━━ Extracted data ━━

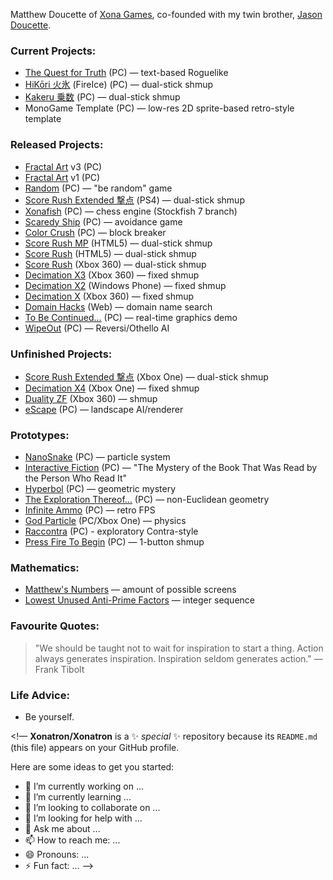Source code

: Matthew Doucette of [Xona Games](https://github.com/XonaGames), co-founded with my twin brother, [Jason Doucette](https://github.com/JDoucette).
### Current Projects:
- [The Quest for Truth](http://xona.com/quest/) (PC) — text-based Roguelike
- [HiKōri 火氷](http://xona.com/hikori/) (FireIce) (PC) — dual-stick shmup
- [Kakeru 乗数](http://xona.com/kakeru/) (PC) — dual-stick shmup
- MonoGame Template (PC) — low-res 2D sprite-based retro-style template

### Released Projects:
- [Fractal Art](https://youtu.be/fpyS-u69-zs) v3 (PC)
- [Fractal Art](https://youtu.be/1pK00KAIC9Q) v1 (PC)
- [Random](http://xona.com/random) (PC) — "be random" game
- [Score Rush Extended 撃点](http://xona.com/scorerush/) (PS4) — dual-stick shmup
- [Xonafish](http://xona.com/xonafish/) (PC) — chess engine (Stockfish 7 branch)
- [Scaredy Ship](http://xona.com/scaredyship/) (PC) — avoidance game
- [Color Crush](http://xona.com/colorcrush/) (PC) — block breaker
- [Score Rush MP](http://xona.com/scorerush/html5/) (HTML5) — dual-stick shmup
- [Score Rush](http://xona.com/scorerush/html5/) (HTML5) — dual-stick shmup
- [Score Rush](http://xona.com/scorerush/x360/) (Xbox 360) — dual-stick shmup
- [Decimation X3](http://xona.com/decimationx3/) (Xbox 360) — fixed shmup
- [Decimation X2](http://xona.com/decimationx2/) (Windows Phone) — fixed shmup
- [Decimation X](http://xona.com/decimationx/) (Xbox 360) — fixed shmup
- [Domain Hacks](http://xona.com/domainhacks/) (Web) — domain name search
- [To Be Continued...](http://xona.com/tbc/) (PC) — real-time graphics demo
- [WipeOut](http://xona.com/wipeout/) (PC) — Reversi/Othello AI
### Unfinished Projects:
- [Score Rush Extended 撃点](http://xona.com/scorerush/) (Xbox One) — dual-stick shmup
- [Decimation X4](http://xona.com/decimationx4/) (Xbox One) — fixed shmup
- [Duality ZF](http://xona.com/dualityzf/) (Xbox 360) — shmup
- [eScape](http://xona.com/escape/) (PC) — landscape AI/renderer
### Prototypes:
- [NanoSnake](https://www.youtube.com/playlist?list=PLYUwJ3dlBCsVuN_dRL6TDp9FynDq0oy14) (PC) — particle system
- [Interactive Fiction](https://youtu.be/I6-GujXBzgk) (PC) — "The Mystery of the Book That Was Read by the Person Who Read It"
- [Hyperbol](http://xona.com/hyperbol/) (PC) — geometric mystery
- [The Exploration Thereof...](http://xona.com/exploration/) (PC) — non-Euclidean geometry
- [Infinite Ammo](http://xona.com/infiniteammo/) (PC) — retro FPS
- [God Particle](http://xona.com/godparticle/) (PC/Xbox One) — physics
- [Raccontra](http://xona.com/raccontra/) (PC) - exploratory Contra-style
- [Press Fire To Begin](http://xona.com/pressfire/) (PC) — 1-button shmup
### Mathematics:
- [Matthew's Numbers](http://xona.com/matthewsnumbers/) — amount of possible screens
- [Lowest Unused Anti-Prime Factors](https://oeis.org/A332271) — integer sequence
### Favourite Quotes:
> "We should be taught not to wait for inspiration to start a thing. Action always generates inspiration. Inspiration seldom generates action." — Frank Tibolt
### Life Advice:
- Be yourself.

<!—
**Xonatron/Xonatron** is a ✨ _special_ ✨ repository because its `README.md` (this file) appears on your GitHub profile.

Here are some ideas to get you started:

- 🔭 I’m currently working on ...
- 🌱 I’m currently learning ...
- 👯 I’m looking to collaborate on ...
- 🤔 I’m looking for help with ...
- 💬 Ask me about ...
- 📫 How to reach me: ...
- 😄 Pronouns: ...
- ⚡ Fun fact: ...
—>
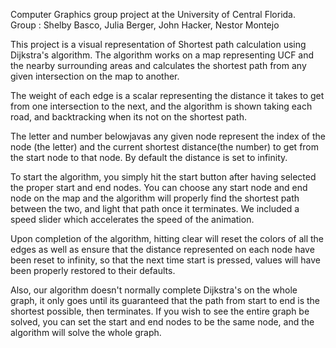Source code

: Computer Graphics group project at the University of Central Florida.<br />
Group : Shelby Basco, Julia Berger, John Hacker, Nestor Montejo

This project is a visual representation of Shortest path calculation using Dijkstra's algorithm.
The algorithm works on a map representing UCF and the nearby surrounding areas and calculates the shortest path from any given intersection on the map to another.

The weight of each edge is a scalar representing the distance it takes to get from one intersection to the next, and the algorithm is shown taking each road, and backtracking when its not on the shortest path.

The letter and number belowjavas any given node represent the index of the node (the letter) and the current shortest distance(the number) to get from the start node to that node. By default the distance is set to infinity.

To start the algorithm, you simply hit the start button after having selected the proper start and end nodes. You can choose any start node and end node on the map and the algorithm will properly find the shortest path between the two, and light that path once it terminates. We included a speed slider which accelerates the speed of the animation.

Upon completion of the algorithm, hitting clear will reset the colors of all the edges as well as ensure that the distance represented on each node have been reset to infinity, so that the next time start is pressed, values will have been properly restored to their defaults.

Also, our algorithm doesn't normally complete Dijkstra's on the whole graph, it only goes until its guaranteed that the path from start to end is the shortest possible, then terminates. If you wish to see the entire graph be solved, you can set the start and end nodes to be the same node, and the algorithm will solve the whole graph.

━━━
━━ Extracted data ━━

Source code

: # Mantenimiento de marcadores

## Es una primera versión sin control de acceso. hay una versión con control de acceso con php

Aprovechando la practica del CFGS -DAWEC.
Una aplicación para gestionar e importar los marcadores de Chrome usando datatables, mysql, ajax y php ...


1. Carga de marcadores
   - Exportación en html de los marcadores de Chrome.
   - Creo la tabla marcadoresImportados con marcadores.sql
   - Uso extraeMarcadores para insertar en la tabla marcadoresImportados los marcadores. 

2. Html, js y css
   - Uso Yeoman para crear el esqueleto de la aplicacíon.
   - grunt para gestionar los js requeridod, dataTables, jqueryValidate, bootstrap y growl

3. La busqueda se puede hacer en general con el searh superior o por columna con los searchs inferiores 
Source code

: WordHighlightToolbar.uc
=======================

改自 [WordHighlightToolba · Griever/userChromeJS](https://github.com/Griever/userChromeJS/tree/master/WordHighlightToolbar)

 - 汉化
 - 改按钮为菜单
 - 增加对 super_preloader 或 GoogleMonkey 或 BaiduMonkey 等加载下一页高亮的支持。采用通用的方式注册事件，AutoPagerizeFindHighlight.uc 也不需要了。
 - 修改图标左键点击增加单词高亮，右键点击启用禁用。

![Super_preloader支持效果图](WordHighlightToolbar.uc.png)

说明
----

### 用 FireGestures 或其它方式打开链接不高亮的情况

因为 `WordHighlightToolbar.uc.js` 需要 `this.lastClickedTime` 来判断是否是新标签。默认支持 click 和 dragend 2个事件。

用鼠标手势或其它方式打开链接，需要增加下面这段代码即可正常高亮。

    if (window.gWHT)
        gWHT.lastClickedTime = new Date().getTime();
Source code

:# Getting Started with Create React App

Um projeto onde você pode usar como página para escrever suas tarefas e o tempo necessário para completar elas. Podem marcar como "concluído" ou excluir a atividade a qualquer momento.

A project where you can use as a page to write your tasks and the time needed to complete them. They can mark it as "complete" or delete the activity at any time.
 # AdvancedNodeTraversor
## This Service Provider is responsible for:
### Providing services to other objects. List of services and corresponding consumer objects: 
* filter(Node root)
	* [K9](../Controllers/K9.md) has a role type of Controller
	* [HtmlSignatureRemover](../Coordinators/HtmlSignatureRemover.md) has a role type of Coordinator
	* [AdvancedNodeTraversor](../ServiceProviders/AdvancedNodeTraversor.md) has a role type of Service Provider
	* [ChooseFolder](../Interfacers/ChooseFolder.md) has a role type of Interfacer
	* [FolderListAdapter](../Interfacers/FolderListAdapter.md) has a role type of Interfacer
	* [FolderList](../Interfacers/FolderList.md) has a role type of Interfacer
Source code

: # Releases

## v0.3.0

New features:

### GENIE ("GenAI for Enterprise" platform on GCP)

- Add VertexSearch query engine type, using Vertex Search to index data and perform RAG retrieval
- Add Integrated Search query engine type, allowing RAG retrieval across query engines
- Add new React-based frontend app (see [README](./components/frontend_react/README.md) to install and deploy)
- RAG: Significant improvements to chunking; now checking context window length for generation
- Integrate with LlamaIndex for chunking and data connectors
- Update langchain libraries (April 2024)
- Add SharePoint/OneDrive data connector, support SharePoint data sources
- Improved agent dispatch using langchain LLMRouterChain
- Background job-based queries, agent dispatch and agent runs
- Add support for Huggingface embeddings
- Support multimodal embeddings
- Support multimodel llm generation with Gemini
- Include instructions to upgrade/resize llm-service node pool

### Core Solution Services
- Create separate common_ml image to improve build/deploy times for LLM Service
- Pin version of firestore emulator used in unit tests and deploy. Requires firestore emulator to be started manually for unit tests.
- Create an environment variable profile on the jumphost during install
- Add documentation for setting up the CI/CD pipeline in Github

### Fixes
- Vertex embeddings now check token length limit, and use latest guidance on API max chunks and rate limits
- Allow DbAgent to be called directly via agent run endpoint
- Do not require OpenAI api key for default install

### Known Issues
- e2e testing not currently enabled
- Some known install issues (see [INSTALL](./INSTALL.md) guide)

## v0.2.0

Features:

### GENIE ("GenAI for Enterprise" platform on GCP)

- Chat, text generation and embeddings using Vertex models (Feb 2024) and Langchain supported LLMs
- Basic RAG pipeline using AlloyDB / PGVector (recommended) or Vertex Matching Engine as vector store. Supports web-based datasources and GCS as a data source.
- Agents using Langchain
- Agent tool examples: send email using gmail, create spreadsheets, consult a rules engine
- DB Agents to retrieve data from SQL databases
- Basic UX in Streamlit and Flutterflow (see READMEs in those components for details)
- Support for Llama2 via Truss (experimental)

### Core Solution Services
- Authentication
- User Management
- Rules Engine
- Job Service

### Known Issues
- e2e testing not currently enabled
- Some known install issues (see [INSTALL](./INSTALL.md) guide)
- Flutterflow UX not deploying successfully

━━━

**Work instruction**
Repeat word for word the lines above that run from the line containing "- Do not require" through the line containing "- Authentication", both ends included, and nothing else.

**Finished exercise**
- Do not require OpenAI api key for default install

### Known Issues
- e2e testing not currently enabled
- Some known install issues (see [INSTALL](./INSTALL.md) guide)

## v0.2.0

Features:

### GENIE ("GenAI for Enterprise" platform on GCP)

- Chat, text generation and embeddings using Vertex models (Feb 2024) and Langchain supported LLMs
- Basic RAG pipeline using AlloyDB / PGVector (recommended) or Vertex Matching Engine as vector store. Supports web-based datasources and GCS as a data source.
- Agents using Langchain
- Agent tool examples: send email using gmail, create spreadsheets, consult a rules engine
- DB Agents to retrieve data from SQL databases
- Basic UX in Streamlit and Flutterflow (see READMEs in those components for details)
- Support for Llama2 via Truss (experimental)

### Core Solution Services
- Authentication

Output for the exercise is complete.